## HOW TO COMPLETE THIS TASK
Only one stretch of the data below is wanted: the lines from the one with "Le tecniche solitamente" through the one with "Vedremo poi tre", repeated exactly.

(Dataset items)
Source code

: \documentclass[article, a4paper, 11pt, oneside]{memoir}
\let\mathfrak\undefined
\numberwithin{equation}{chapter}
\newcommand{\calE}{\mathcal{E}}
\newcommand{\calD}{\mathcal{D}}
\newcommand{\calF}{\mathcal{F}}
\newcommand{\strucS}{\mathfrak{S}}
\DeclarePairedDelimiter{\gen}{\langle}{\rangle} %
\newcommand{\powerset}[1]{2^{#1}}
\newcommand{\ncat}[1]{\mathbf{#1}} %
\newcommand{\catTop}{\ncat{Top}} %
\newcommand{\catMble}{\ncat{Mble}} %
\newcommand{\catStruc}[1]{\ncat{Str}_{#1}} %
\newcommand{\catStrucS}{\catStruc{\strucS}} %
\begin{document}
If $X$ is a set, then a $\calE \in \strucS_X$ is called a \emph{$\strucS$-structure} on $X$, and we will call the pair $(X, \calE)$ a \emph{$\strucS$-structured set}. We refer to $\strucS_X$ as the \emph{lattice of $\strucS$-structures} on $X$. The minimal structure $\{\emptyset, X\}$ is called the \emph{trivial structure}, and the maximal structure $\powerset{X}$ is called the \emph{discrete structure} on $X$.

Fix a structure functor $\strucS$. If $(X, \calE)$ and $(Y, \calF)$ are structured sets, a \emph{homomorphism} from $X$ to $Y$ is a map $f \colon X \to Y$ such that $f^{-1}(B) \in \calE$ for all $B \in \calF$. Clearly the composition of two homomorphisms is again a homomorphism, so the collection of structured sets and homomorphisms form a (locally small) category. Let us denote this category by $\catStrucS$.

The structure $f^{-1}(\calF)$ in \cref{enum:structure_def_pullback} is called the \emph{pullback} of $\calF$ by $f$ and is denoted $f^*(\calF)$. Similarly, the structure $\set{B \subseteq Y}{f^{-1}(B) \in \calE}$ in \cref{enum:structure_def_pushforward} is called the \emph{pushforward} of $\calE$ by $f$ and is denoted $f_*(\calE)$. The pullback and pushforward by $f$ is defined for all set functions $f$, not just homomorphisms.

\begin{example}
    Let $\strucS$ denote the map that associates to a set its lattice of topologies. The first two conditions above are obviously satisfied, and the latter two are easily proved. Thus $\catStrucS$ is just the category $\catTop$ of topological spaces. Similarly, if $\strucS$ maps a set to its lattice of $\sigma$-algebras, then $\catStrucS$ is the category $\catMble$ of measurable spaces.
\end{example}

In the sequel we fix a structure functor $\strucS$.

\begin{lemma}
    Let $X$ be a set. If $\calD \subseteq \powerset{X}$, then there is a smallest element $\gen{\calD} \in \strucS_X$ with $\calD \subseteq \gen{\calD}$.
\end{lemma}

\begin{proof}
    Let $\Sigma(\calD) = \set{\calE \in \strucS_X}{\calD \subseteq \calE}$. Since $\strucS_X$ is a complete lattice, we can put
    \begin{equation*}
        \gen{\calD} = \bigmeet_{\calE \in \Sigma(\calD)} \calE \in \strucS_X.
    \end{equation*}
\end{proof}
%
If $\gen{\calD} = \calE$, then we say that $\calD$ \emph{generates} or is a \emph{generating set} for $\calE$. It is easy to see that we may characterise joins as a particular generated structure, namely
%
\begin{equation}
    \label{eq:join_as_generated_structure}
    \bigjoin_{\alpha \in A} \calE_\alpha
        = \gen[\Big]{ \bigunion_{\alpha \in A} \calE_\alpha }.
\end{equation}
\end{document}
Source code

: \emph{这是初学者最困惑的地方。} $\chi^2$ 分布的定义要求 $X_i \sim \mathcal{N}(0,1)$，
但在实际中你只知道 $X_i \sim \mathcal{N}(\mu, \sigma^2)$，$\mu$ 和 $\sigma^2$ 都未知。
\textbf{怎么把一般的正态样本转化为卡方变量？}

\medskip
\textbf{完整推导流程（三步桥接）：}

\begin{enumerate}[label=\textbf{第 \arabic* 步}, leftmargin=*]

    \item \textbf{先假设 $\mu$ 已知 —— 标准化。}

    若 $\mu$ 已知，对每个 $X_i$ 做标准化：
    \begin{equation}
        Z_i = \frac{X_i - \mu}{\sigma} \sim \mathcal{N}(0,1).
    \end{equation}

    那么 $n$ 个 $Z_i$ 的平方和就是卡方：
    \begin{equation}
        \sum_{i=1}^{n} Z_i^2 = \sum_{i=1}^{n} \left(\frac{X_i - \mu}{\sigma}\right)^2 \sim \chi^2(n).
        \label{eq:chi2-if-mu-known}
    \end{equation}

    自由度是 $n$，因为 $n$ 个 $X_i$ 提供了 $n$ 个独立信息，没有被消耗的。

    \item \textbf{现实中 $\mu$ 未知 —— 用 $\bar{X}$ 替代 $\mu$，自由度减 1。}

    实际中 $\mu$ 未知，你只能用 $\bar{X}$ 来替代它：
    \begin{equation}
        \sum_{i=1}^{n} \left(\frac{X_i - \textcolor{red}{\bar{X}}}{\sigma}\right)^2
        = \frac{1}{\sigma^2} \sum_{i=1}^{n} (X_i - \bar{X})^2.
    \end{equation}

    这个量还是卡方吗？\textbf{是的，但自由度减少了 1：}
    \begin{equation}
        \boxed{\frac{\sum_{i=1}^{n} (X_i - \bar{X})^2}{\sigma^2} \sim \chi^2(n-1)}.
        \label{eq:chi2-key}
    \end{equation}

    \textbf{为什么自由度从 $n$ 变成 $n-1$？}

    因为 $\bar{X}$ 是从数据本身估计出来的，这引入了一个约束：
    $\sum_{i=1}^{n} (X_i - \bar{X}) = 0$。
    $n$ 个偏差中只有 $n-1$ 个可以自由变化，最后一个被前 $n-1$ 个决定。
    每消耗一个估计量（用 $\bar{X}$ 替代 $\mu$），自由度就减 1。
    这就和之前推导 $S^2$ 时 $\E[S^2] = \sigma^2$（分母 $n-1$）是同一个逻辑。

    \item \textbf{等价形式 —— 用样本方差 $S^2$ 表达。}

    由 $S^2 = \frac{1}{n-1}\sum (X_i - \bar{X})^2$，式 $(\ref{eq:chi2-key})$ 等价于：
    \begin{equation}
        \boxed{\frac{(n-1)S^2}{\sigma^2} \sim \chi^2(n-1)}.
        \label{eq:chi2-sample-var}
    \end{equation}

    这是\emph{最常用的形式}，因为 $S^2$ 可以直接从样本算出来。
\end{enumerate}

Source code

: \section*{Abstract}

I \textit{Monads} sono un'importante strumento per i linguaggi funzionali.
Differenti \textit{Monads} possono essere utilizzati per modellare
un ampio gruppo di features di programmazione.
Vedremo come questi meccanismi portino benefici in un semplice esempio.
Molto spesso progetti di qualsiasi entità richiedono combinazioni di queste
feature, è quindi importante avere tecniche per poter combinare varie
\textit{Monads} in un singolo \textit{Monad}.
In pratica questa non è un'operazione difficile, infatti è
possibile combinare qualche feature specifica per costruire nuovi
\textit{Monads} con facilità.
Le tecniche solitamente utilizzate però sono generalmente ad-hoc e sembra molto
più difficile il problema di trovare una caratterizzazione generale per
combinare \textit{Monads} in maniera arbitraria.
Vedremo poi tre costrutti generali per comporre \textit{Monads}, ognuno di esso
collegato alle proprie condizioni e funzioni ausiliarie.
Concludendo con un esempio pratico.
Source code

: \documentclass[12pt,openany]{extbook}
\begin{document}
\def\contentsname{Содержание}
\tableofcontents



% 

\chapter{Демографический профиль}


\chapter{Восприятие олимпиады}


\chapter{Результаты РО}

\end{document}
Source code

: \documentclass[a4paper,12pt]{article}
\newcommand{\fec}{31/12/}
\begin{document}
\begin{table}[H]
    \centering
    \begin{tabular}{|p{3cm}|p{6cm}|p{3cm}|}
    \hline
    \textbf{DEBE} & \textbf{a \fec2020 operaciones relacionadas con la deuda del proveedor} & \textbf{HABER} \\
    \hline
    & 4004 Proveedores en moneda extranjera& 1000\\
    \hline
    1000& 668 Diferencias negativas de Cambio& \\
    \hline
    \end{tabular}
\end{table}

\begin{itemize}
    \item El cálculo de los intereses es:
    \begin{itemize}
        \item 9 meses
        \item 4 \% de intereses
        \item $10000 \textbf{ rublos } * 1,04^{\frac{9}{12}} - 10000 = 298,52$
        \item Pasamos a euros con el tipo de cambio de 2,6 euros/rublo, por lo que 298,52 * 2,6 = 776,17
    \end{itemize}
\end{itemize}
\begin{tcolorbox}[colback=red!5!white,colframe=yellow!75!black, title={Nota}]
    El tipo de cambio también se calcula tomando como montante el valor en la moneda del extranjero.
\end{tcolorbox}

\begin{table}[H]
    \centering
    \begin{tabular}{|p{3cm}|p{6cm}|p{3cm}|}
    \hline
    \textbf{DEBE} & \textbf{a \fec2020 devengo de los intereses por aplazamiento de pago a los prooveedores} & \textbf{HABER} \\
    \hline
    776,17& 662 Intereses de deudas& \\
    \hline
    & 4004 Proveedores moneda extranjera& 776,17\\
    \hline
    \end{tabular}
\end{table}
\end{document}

## SOLUTION
Le tecniche solitamente utilizzate però sono generalmente ad-hoc e sembra molto
più difficile il problema di trovare una caratterizzazione generale per
combinare \textit{Monads} in maniera arbitraria.
Vedremo poi tre costrutti generali per comporre \textit{Monads}, ognuno di esso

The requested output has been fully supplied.